それに対して安曇氏は、稲作が日本に伝えられる際に活躍した海人であり、中国の江南と関わりが深い。
古代、異なる海人が存在し、日本が一つの国にまとまっていく段階において、海人のなかでも力関係の変化があった可能性があるのだ。
だとすると、阿多隼人の女神コノハナサクヤヒメの父、オオヤマツミ神は、いったい何を意味するのか?
オオヤマツミ神は山の神であるが、渡しの神でもある。水上交通のための船の材として山の森林が重要だったし、日本は海や湖や河川にそって特徴的な形の山が多く、それらは海人にとっての目印になっていた。ゆえに、オオヤマツミ神もまた海人と関わりの深い存在だと考えられる。
(大三島の大山祇神社)
オオヤマツミ神を祀る神社の本拠地は、愛媛県大三島町の大山祇神社であり、ここは、古くから西日本と近畿を結ぶ水運交通の要だった。
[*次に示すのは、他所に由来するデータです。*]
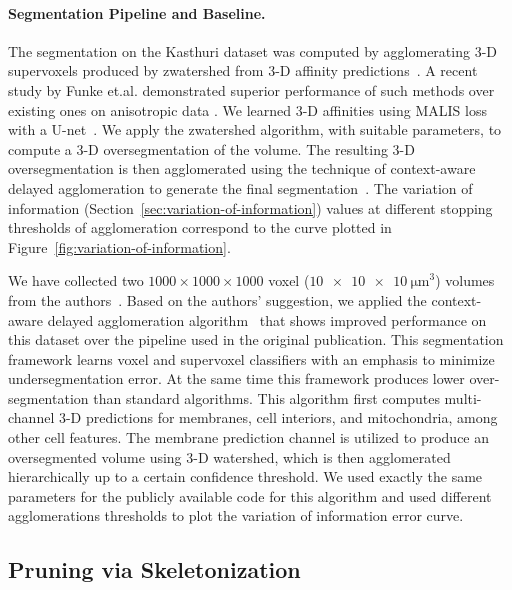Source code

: \paragraph{Segmentation Pipeline and Baseline.}
\label{sec:neuroproof}
The segmentation on the Kasthuri dataset was computed by agglomerating 3-D supervoxels produced by zwatershed from 3-D affinity predictions~\cite{zlateski2015image}. 
A recent study by Funke et.al. demonstrated superior performance of such methods over existing ones on anisotropic data \cite{schlegel2017learning}. 
We learned 3-D affinities using MALIS loss with a U-net~\cite{Turaga:2009,ronneberger2015u}. 
We apply the zwatershed algorithm, with suitable parameters, to compute a 3-D oversegmentation of the volume. 
The resulting 3-D oversegmentation is then agglomerated using the technique of context-aware delayed agglomeration to generate the final segmentation~\cite{10.1371/journal.pone.0125825}. 
The variation of information (Section~\ref{sec:variation-of-information}) values at different stopping thresholds of agglomeration correspond to the curve plotted in Figure~\ref{fig:variation-of-information}.

We have collected two $1000 \times 1000 \times 1000$ voxel ($\SI[product-units=single]{10x10x10}{\micro\meter}^3$) volumes from the authors~\cite{takemura2017connectome}. 
Based on the authors' suggestion, we applied the context-aware delayed agglomeration algorithm~\cite{10.1371/journal.pone.0125825} that shows improved performance on this dataset over the pipeline used in the original publication. 
This segmentation framework learns voxel and supervoxel classifiers with an emphasis to minimize undersegmentation error.
At the same time this framework produces lower over-segmentation than standard algorithms. 
This algorithm first computes multi-channel 3-D predictions for membranes, cell interiors, and mitochondria, among other cell features. 
The membrane prediction channel is utilized to produce an oversegmented volume using 3-D watershed, which is then agglomerated hierarchically up to a certain confidence threshold. 
We used exactly the same parameters for the publicly available code for this algorithm and used different agglomerations thresholds to plot the variation of information error curve.

\subsection{Pruning via Skeletonization}

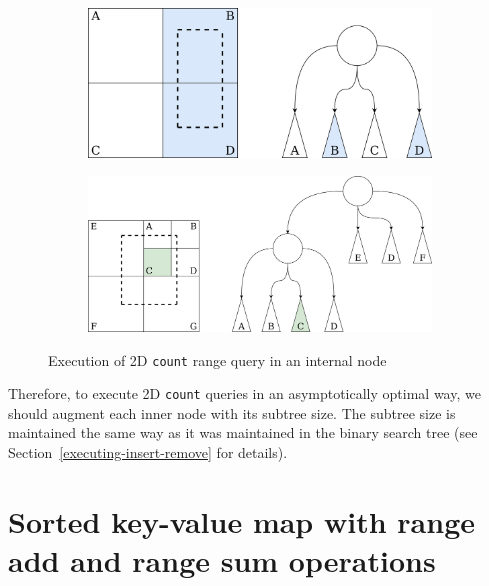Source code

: \documentclass[times, dvipsnames,%
               languages={russian,english} %
              ]{itmo-student-thesis}
\begin{document}
\begin{figure}[H]
     \centering
     \begin{subfigure}[b]{0.45\linewidth}
          \centering
          \includegraphics[width=\linewidth]{pics/count-2d-choose.png}
          \label{count-2d-choose-pic}
     \end{subfigure}
     \hfill
     \begin{subfigure}[b]{0.45\linewidth}
          \centering
          \includegraphics[width=\linewidth]{pics/count-2d-trim.png}
          \label{count-2d-trim-pic}
     \end{subfigure}
    \caption{Execution of 2D \texttt{count} range query in an internal node}
    \label{count-2d-pics}
\end{figure}

Therefore, to execute 2D \texttt{count} queries in an asymptotically optimal way, we should augment each inner node with its subtree size. The subtree size is maintained the same way as it was maintained in the binary search tree (see Section~\ref{executing-insert-remove} for details).

\section{Sorted key-value map with range add and range sum operations}
\end{document}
また、淀川流域の三島鴨神社もそうで、ここは、古代、重要な軍港だった。
そして、伊豆の三嶋大社の祭神の三島明神は、江戸時代の国学者の平田篤胤が事代主のことだとしたが、それ以前の記録では、オオヤマツミ神であり、ゆえに現在は、この両神が主祭神となっている。
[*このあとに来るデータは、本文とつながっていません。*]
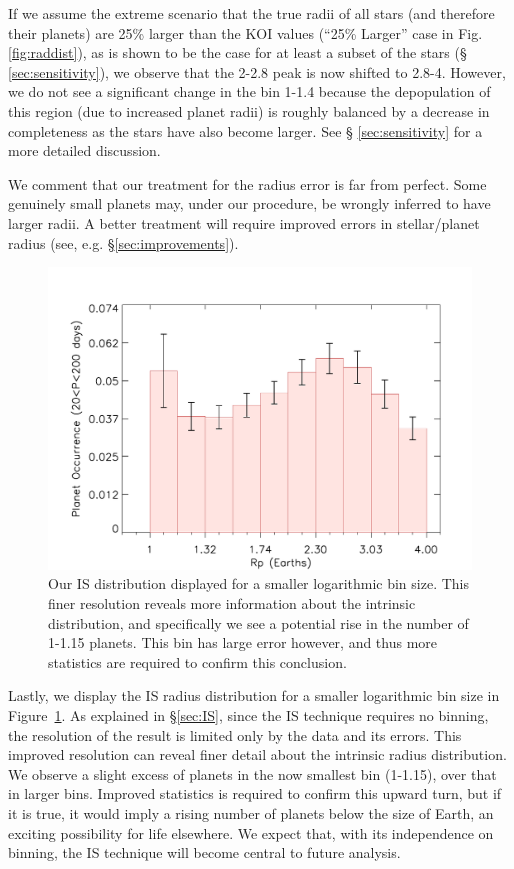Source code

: If we assume the extreme scenario that the true radii of all
stars (and therefore their planets) are 25\% larger than the KOI
values (``25\% Larger'' case in Fig. \ref{fig:raddist}), as is shown
to be the case for at least a subset of the \kep{} stars (\S
\ref{sec:sensitivity}), we observe that the 2-2.8\rearth{} peak is now shifted to
2.8-4\rearth{}. However, we do not see a significant change in
the bin 1-1.4\rearth{} because the depopulation of this region 
(due to increased planet radii) is roughly balanced by a decrease
in completeness as the stars have also become larger. See \S
\ref{sec:sensitivity} for a more detailed discussion.

We comment that our treatment for the radius error is far from
perfect. Some genuinely small planets may, under our procedure, be
wrongly inferred to have larger radii. A better treatment will require
improved errors in stellar/planet radius (see, e.g. \S \ref{sec:improvements}).

\begin{figure}
\centerline{\includegraphics[scale=0.55]{chap2/Silburt_ISnobin.pdf}}
\caption{Our IS distribution displayed for a smaller logarithmic 
 bin size. This finer resolution reveals more information about
 the intrinsic distribution, and specifically we see a potential
 rise in the number of 1-1.15\rearth{} planets. This bin has large 
 error however, and thus more statistics are required to confirm this 
 conclusion.}
\label{fig:isnobin}
\end{figure}

Lastly, we display the IS radius distribution for a smaller
logarithmic bin size in Figure~\ref{fig:isnobin}. As explained in 
\S\ref{sec:IS}, since the IS technique requires no binning, the 
resolution of the result is limited only by the data and its errors. 
This improved resolution can reveal finer detail about the intrinsic 
radius distribution. We observe a slight excess of planets in the now 
smallest bin (1-1.15\rearth{}), over that in larger bins.
Improved statistics is required to confirm this upward turn, but
if it is true, it would imply a rising number of planets below the
size of Earth, an exciting possibility for life elsewhere.  We
expect that, with its independence on binning, the IS technique will
become central to future analysis.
三島明神は伊豆諸島の開拓神であり、三宅島から伊豆下田の伊古奈比咩命神社=白濱神社が鎮座する場所に移り、その後、現在の三嶋大社の地に移ったとされるが、下田の伊古奈比咩命神社では、縄文時代の祭祀場の跡が発見されている。
(伊豆下田の伊古奈比咩命神社)
この三島明神(オオヤマツミ神)の最初の妃が、黒曜石の島、神津島の女神、阿波姫である。この女神は、熱海の多賀神社(白浪之彌奈阿和命神社)、掛川の粟ヶ岳山頂の阿波々神社など、海人とも関わりのある地で、かつ縄文祭祀とつながっている地に祀られている。
だとすると、オオヤマツミ神の娘のコノハナサクヤヒメが南九州の阿多隼人の女神であるとすると、もう一人の娘、磐長姫は、いったい何を意味するのか?
天孫降臨のニニギは、この磐長姫を忌避した。
この謎を考えるヒントが、伊豆にある。
一般的に、富士山の女神はコノハナサクヤヒメであり、富士山に対する信仰の神社である浅間神社は、コノハナサクヤヒメが祭神のところが多い。
しかし、西伊豆の標高162mの烏帽子山の山頂に鎮座する雲見浅間神社と、東伊豆の大室山の火口に鎮座する浅間神社の祭神は、ニニギに忌避された磐長姫(コノハナサクヤヒメの姉)だ。
この二つの神社に共通しているのは、いずれも富士山を遠望できる場所で、なおかつ火山と直接関係のある場所に鎮座しているということ。
東伊豆の浅間神社が鎮座する大室山は、4000年前に噴火した火山であり、西伊豆の雲見浅間神社が鎮座する烏帽子山は、火山の地下深くのマグマの通り道が地殻変動で隆起して地表に姿を現したものだ。
さらに、富士山の五合目に鎮座する富士山小御嶽神社の祭神も磐長姫である。
小御嶽は現在の富士山より先に「富士」に出現した山で、小御嶽と古富士の二つの山を土台に噴火を繰り返し、形作られたのが現在の富士山であり、その小御嶽の山頂部分に磐長姫が祀られている。
また、東伊豆の大室山の浅間神社と、富士山小御嶽神社を結ぶラインを延長すると、八ヶ岳の権現岳であり、この山頂に檜峰神社の祠があり、ここでも磐長姫が祀られている。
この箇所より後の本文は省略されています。